Task inputs Block Start

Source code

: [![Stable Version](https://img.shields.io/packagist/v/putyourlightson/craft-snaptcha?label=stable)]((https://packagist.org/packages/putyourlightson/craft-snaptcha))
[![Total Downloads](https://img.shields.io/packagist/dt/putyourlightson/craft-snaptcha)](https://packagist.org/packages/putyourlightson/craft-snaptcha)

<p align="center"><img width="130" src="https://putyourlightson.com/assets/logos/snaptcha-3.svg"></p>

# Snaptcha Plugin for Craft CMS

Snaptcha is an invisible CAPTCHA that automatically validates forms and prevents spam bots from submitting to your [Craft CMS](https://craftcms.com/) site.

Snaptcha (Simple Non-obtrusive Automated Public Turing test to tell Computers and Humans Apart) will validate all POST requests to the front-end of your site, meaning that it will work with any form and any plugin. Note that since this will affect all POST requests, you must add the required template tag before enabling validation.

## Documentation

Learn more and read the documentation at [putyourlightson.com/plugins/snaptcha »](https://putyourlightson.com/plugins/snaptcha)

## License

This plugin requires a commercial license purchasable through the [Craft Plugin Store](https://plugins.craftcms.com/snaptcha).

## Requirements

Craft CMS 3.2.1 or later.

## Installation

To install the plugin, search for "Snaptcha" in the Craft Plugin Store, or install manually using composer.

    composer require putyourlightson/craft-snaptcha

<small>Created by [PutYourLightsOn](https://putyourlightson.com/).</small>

Task inputs Block End

- Goal of the exercise:
Every line above that holds the word "composer" should be copied out.

- Written response:
To install the plugin, search for "Snaptcha" in the Craft Plugin Store, or install manually using composer.
    composer require putyourlightson/craft-snaptcha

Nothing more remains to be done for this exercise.